EXERCISE OBJECTIVE: Copy every line of the records below that holds the word "secret".

Records from a data collection:
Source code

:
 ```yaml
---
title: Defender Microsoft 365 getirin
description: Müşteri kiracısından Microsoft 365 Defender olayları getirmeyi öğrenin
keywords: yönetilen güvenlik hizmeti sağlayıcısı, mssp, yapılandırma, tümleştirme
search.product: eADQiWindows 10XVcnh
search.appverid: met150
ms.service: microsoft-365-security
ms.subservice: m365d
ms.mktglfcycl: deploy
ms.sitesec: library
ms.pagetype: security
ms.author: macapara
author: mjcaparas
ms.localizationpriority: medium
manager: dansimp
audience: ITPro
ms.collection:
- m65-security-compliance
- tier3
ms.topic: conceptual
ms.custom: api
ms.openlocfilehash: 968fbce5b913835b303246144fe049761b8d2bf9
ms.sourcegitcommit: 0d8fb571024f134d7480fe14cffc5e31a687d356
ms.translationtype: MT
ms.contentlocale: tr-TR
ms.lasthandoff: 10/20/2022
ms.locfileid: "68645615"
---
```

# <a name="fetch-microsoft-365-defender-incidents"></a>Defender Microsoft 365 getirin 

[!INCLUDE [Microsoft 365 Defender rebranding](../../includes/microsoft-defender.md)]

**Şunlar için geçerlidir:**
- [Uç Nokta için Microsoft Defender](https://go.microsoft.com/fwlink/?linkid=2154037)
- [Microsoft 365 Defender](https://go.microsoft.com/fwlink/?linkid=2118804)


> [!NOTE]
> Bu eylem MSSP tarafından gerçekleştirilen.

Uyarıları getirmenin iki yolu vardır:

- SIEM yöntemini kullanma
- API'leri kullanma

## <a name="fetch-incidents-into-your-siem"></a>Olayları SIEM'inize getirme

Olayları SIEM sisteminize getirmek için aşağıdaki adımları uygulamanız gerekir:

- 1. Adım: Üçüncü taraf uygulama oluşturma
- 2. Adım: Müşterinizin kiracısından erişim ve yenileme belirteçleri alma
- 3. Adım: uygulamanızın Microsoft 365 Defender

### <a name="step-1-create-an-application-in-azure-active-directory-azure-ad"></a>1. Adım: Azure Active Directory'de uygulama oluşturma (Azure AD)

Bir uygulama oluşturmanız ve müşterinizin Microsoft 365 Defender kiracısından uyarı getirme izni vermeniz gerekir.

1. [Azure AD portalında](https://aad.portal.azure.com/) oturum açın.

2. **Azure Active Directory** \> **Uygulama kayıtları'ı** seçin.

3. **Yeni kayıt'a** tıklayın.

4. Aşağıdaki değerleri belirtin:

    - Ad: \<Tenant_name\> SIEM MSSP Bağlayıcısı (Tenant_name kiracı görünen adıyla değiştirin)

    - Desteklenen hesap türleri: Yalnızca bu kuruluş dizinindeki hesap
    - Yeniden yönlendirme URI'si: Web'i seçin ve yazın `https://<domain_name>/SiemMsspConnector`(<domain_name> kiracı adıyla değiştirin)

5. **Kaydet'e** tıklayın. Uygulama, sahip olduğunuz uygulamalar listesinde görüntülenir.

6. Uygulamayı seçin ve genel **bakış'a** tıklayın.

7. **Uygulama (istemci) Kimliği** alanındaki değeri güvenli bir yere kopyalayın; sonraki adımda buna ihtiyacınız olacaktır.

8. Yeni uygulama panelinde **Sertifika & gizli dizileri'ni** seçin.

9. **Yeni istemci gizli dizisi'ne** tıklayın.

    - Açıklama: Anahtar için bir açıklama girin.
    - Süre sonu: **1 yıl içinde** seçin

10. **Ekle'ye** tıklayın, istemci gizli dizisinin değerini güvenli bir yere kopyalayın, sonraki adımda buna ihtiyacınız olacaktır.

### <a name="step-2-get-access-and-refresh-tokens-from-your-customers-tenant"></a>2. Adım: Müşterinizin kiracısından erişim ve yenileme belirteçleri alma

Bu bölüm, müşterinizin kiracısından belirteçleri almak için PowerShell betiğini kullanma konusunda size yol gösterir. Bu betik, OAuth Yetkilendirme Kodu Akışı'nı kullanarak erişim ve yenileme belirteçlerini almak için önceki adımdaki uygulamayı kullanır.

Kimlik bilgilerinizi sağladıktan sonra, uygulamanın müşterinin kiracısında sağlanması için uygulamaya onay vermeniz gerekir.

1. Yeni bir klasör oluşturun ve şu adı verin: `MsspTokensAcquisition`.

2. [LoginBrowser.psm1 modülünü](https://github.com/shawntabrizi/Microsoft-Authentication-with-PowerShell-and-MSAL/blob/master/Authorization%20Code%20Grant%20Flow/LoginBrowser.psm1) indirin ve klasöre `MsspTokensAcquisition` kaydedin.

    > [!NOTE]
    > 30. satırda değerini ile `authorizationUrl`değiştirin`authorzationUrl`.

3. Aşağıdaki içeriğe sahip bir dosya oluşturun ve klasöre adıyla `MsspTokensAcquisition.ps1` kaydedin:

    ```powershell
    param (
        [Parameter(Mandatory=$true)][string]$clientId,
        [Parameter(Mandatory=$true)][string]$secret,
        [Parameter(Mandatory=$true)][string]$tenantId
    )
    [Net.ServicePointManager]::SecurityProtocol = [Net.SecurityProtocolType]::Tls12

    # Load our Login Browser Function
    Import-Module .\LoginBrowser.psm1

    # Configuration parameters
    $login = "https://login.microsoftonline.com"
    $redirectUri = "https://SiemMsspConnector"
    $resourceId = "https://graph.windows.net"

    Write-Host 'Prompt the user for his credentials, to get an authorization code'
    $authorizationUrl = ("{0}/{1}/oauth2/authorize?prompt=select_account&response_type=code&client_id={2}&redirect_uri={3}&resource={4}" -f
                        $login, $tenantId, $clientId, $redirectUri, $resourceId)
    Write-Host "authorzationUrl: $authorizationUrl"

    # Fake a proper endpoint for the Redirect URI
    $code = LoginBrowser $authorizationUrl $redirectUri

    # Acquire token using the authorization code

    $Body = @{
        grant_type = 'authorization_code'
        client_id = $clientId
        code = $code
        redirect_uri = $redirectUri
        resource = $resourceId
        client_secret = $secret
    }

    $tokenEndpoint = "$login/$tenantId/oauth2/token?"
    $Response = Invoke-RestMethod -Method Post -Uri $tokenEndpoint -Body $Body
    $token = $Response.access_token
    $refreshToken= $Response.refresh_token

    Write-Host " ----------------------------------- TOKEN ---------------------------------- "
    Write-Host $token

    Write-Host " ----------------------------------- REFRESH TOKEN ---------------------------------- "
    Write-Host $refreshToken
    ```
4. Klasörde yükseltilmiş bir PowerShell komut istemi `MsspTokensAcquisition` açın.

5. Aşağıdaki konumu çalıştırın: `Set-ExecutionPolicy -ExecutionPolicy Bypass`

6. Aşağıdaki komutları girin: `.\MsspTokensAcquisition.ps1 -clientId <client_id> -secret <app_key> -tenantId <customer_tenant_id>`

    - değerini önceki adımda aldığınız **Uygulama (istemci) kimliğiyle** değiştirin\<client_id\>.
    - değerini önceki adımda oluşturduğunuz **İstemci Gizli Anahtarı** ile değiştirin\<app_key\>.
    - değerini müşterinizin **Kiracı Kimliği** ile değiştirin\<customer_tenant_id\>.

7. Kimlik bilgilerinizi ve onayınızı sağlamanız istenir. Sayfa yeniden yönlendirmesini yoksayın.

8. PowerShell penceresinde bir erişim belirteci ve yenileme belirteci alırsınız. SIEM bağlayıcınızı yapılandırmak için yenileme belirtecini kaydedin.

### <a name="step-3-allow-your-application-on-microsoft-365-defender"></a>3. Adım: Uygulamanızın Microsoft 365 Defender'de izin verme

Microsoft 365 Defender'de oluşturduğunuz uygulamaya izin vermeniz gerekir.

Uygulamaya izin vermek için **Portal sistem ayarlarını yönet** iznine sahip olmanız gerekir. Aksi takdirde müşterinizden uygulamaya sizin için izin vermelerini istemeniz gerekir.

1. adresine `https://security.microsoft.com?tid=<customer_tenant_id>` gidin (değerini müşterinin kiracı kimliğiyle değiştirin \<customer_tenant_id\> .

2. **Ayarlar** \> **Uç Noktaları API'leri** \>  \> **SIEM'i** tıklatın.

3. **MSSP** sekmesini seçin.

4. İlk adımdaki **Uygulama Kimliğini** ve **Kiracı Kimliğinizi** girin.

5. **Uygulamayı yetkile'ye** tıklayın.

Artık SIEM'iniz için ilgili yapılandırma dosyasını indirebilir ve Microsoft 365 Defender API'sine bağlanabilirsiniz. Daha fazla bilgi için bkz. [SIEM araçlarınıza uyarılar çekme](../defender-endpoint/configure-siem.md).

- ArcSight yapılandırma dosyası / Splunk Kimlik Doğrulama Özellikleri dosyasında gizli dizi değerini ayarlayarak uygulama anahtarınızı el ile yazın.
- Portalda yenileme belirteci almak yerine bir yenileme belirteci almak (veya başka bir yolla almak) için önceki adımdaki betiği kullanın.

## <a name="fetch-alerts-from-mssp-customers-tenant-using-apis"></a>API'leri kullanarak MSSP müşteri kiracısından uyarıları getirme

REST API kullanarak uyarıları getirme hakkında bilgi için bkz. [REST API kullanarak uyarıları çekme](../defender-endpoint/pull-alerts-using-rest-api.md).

TASK ANSWER:
        [Parameter(Mandatory=$true)][string]$secret,
        client_secret = $secret
6. Aşağıdaki komutları girin: `.\MsspTokensAcquisition.ps1 -clientId <client_id> -secret <app_key> -tenantId <customer_tenant_id>`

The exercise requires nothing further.